Whether that means clothes, name, or personal style, games give space for experimentation in presentation. Often, before someone is ready to ask people in real life to recognize them the way they want to be recognized, they get used to asking virtually first.

Games, much like everything else, don’t change lives and shake bones every time they get played, but they can provide regular reassurance in identity. They can also be a bit of a safety net. Stepping into a virtual world, trans folks have the freedom to be exactly the people they choose to be, and that is particularly special at the start of transitioning or when coming out. But beyond that, open-world games allow a freedom, not only in personal expression but also in the communities players chose to create for themselves.

“Games make worlds,” Ruberg points out. They bring up the idea of queer world-making, a branch of queer studies that centers around the communities that queer people make for themselves, which often seem almost separate from the rest of the world. Or at least very different and new. “Video games make that really literal. You go into a world and you maybe participate in an alternative world, or you create, in Animal Crossing or something, you create your whole own island and you get to imagine the world in the way that you want it to be.”
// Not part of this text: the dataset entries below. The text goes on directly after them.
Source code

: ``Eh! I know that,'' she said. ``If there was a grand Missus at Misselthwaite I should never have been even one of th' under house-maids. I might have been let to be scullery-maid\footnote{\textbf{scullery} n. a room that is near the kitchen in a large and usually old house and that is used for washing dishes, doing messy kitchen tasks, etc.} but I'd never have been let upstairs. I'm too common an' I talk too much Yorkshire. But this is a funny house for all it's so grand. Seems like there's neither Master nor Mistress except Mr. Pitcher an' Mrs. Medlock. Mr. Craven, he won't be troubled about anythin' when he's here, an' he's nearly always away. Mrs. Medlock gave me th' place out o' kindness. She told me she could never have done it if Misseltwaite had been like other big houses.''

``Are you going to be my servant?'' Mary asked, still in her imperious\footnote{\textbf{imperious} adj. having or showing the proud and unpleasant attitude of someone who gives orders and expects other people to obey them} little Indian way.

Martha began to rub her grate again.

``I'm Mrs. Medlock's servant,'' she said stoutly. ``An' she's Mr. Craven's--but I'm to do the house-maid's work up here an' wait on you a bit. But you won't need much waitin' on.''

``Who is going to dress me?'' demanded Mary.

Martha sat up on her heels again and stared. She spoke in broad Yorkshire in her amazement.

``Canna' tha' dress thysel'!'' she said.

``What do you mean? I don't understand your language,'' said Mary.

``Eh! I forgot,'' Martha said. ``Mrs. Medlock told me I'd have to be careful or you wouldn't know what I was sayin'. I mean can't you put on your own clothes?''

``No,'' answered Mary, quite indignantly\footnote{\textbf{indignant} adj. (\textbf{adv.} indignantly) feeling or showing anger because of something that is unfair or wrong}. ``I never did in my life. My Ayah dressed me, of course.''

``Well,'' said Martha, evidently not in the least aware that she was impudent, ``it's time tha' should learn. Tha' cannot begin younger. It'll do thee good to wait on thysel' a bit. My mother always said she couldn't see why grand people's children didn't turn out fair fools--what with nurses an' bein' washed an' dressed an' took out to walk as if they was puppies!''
Pulling the Horizon Into the Present

The ephemeral quality of the spaces we create in open-world video games finds a mirror in queerness itself if you follow Munoz’s line of thinking in Cruising Utopia. Nothing right now can last forever or can be as real as we need it to be—we’re always building toward those things. All we can do is hold on tight to the moments that feel good, the moments that give us a taste of what we so badly want, and the future we want to build.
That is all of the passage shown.